Installation instructions
The repo currently provides Bing Wallpapers for Fedora 25, 26, 27 and Rawhide. To install Bing Wallpapers, use these commands:
sudo dnf copr enable julekgwa/Bingwallpapers sudo dnf install bingwallpapers
Polybar
Polybar is a tool for creating status bars. It has a lot of customization options as well as built-in functionality to display information about commonly used services, such as systray icons, window title, workspace and desktop panel for bspwm, i3, and more. You can also configure your own modules for your status bar. See Polybar’s wiki for more information about usage and configuration.
Installation instructions
The repo currently provides Polybar for Fedora 27. To install Polybar, use these commands:
sudo dnf copr enable tomwishaupt/polybar sudo dnf install polybar
Netdata
Netdata is a distributed monitoring system. It can run on all your systems including PCs, servers, containers and IoT devices, from which it collects metrics in real time. All the information then can be accessed using netdata’s web dashboard. Additionally, Netdata provides pre-configured alarms and notifications for detecting performance issue, as well as templates for creating your own alarms.
Installation instructions
The repo currently provides netdata for EPEL 7, Fedora 27 and Rawhide. To install netdata, use these commands:
sudo dnf copr enable recteurlp/netdata sudo dnf install netdata
Costa A.
How “safe” are packages from the copr repo?
Bruce Schneider
Nice way to give root on your system to random strangers…

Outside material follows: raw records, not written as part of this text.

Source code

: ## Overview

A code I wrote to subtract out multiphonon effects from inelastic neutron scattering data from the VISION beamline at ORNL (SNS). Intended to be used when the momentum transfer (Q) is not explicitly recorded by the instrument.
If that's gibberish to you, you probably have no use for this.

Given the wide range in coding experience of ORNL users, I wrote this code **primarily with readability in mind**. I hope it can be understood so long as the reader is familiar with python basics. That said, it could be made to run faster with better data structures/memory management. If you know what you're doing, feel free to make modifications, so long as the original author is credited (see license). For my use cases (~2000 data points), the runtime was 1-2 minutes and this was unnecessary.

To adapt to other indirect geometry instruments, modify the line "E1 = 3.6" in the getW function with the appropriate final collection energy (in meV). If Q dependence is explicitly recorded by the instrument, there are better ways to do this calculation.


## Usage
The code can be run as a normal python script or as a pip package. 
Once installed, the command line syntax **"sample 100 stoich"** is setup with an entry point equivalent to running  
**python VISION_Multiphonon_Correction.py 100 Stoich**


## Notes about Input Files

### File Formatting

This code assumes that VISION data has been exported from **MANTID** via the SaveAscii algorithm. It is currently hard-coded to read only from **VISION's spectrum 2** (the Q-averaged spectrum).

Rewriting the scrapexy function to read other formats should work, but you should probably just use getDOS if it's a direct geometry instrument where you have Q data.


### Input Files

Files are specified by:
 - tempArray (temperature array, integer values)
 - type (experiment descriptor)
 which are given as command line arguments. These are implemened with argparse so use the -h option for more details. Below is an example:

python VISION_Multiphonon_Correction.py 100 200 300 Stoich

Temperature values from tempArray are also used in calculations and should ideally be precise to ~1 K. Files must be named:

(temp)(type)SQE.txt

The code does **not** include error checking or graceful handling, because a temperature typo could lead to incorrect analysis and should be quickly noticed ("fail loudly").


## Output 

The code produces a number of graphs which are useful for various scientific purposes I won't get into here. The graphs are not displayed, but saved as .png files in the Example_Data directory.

COPR badly needs a sandboxing mechanism.
Tiago
Very good article.
But it is good to add to his series the previous articles about copr apps, like
https://fedoramag.wpengine.com/4-cool-new-projects-try-copr-december/
https://fedoramag.wpengine.com/4-cool-new-projects-try-copr-3/
https://fedoramag.wpengine.com/4-cool-new-projects-try-copr-2/
https://fedoramag.wpengine.com/4-cool-new-projects-try-copr/
Thakns.
Clime
I guess it depends on how much trust you put into individual COPR projects. COPR is not koji but a lot could be done if we had an established review process or at least possibility to give feedback on packages in a COPR project.
Rene Reichenbach
Due to gnome boxes its easy to have a fedora VM running to test in case of knowledge and distrust … besides this i guess the author of this article at least is confident that the packages are clean and provides kind of a review for the presented packages.
Thx for sharing its good to have an eye on new software.